Cause marketing is when a business actively tries to connect its for-profit business side with a non-profit charitable cause that serves the society. Businesses that adopt this marketing strategy typically are not based on a donation package but on the product or service that their customers buy. Through applying cause marketing to the company, businesses may obtain a positive public image and through customer relationships.

Toms shoes company is a prime example of the application of cause marketing to its branding. Toms launched an “one for one” idea model by using the cause approach, in which the company would donate a pair of shoes for each sale they made to disadvantaged children. This model not only effectively boosts the prestige and sales of Toms shoes but also leaves customers with a positive impression of the Toms brand.

In this article, I will explain to you how Toms’s marketing strategy has brought about its success, and then how they have executed their marketing strategy. Hopefully, you will be able to grab some take-aways from the success Toms has achieved with its marketing effort and apply them to your business.

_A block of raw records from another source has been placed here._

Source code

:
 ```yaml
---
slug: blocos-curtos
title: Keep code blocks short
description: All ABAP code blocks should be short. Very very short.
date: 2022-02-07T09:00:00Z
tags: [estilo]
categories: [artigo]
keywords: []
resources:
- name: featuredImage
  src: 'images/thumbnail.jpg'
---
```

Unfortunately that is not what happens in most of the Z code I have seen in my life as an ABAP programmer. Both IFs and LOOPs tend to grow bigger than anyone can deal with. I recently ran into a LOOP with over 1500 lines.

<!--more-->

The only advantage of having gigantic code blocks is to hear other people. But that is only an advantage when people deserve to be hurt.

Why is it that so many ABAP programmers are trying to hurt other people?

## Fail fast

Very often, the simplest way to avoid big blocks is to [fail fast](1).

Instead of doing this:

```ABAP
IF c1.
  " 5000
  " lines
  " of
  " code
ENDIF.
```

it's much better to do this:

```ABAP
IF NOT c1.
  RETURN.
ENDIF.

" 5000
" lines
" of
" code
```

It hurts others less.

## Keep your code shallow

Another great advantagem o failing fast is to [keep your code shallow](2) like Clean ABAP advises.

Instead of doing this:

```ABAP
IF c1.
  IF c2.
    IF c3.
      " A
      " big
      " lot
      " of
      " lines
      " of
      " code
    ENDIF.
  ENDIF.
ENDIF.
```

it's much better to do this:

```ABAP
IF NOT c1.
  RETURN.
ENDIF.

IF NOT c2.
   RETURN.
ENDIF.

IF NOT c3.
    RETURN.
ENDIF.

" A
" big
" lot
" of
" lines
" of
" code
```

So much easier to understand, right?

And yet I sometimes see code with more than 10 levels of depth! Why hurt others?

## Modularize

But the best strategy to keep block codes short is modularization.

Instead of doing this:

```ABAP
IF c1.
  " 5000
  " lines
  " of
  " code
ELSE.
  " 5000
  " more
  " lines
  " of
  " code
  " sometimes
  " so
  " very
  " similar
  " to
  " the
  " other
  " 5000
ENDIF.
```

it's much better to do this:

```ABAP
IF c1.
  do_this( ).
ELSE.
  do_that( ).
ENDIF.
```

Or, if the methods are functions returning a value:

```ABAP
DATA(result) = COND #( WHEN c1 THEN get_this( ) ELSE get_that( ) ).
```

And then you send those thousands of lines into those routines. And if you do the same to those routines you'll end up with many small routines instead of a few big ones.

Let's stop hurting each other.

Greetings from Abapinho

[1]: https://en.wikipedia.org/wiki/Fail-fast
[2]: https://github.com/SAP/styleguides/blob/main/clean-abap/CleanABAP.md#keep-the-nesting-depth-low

Toms: How a marketing strategy has brought about $625million-worth company

Toms Shoes
Toms Shoes

Toms was one of the first consumer brands to directly incorporate the social cause marketing strategy into its business model. With its “One for One” campaign, Toms offers one pair of shoes for every pair that a customer buys to a child in need. To date, there have been donations of 75 million pairs of shoes, and the company’s value was recently estimated at $625 million.

Yet from the viewpoint of marketing, what makes Toms successful doesn’t lie in the fact that it successfully combines its profit benefits and social cause. What makes Toms special is that it focussed nearly all of its marketing campaigns on its social mission from the very beginning. “One for One” is not just a marketing slogan; it’s a business model. It’s a front-and-centre message on Toms’s website and on many of its marketing materials.

As a result, when customers think about Toms, it is difficult not to associate it with the company’s contribution to social purpose. The product and the intent in consumers ‘minds are one. This approach is purpose-driven at its finest.

Toms’s brilliant and powerful marketing strategy has made up of 5 core cornerstones that will be introduced in the following.

The 5 cornerstones of Toms marketing strategy

1. Toms connects closely with its community

Toms community
Toms community

Since Toms is a company focusing on creating a movement, it must engage in community-building through knowing and communicating with its members.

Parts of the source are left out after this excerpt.